◆ **INSTRUCTIONS TO FOLLOW**: The listing that follows must be retyped in full, exactly.

##############################

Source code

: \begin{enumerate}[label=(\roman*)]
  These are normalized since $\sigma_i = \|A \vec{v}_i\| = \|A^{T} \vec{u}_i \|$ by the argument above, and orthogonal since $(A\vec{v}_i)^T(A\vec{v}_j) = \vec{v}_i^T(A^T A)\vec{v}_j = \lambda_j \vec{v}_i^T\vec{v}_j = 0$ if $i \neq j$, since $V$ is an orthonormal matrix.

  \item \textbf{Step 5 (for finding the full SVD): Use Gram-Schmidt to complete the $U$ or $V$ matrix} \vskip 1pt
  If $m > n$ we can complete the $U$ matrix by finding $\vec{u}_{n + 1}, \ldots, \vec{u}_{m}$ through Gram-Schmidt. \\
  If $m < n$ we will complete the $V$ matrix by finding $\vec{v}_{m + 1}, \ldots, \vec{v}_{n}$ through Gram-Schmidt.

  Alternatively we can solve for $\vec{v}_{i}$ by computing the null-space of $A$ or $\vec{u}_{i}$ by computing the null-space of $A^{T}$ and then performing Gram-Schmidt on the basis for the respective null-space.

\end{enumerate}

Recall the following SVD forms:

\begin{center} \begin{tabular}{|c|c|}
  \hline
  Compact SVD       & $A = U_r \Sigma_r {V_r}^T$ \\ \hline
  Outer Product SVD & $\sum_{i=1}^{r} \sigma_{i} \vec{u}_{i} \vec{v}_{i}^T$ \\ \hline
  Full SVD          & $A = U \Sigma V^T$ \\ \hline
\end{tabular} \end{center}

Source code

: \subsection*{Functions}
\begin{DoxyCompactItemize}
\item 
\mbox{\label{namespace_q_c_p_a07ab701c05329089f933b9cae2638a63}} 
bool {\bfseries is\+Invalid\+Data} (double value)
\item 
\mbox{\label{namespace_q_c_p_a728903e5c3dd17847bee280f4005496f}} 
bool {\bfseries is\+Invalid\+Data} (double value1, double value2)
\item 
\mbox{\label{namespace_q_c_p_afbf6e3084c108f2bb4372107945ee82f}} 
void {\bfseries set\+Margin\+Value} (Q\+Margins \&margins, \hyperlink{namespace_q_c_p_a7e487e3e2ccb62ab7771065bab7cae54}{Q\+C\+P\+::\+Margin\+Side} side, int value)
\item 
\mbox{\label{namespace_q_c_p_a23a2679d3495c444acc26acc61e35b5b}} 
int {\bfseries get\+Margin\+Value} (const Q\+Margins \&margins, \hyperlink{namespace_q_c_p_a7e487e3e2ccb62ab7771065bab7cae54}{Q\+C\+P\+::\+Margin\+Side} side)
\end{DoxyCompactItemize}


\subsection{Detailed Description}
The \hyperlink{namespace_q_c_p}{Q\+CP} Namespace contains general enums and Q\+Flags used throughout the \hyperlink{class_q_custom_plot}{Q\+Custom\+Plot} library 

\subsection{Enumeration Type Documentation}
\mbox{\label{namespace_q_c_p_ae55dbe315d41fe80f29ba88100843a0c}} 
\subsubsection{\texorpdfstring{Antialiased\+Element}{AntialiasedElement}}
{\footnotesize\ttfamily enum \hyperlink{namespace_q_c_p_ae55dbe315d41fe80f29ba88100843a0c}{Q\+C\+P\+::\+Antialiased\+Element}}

##############################

◆ **SOLUTION FOR THIS PROBLEM**:
Source code

: \begin{enumerate}[label=(\roman*)]
  These are normalized since $\sigma_i = \|A \vec{v}_i\| = \|A^{T} \vec{u}_i \|$ by the argument above, and orthogonal since $(A\vec{v}_i)^T(A\vec{v}_j) = \vec{v}_i^T(A^T A)\vec{v}_j = \lambda_j \vec{v}_i^T\vec{v}_j = 0$ if $i \neq j$, since $V$ is an orthonormal matrix.

  \item \textbf{Step 5 (for finding the full SVD): Use Gram-Schmidt to complete the $U$ or $V$ matrix} \vskip 1pt
  If $m > n$ we can complete the $U$ matrix by finding $\vec{u}_{n + 1}, \ldots, \vec{u}_{m}$ through Gram-Schmidt. \\
  If $m < n$ we will complete the $V$ matrix by finding $\vec{v}_{m + 1}, \ldots, \vec{v}_{n}$ through Gram-Schmidt.

  Alternatively we can solve for $\vec{v}_{i}$ by computing the null-space of $A$ or $\vec{u}_{i}$ by computing the null-space of $A^{T}$ and then performing Gram-Schmidt on the basis for the respective null-space.

\end{enumerate}

Recall the following SVD forms:

\begin{center} \begin{tabular}{|c|c|}
  \hline
  Compact SVD       & $A = U_r \Sigma_r {V_r}^T$ \\ \hline
  Outer Product SVD & $\sum_{i=1}^{r} \sigma_{i} \vec{u}_{i} \vec{v}_{i}^T$ \\ \hline
  Full SVD          & $A = U \Sigma V^T$ \\ \hline
\end{tabular} \end{center}

Source code

: \subsection*{Functions}
\begin{DoxyCompactItemize}
\item 
\mbox{\label{namespace_q_c_p_a07ab701c05329089f933b9cae2638a63}} 
bool {\bfseries is\+Invalid\+Data} (double value)
\item 
\mbox{\label{namespace_q_c_p_a728903e5c3dd17847bee280f4005496f}} 
bool {\bfseries is\+Invalid\+Data} (double value1, double value2)
\item 
\mbox{\label{namespace_q_c_p_afbf6e3084c108f2bb4372107945ee82f}} 
void {\bfseries set\+Margin\+Value} (Q\+Margins \&margins, \hyperlink{namespace_q_c_p_a7e487e3e2ccb62ab7771065bab7cae54}{Q\+C\+P\+::\+Margin\+Side} side, int value)
\item 
\mbox{\label{namespace_q_c_p_a23a2679d3495c444acc26acc61e35b5b}} 
int {\bfseries get\+Margin\+Value} (const Q\+Margins \&margins, \hyperlink{namespace_q_c_p_a7e487e3e2ccb62ab7771065bab7cae54}{Q\+C\+P\+::\+Margin\+Side} side)
\end{DoxyCompactItemize}


\subsection{Detailed Description}
The \hyperlink{namespace_q_c_p}{Q\+CP} Namespace contains general enums and Q\+Flags used throughout the \hyperlink{class_q_custom_plot}{Q\+Custom\+Plot} library 

\subsection{Enumeration Type Documentation}
\mbox{\label{namespace_q_c_p_ae55dbe315d41fe80f29ba88100843a0c}} 
\subsubsection{\texorpdfstring{Antialiased\+Element}{AntialiasedElement}}
{\footnotesize\ttfamily enum \hyperlink{namespace_q_c_p_ae55dbe315d41fe80f29ba88100843a0c}{Q\+C\+P\+::\+Antialiased\+Element}}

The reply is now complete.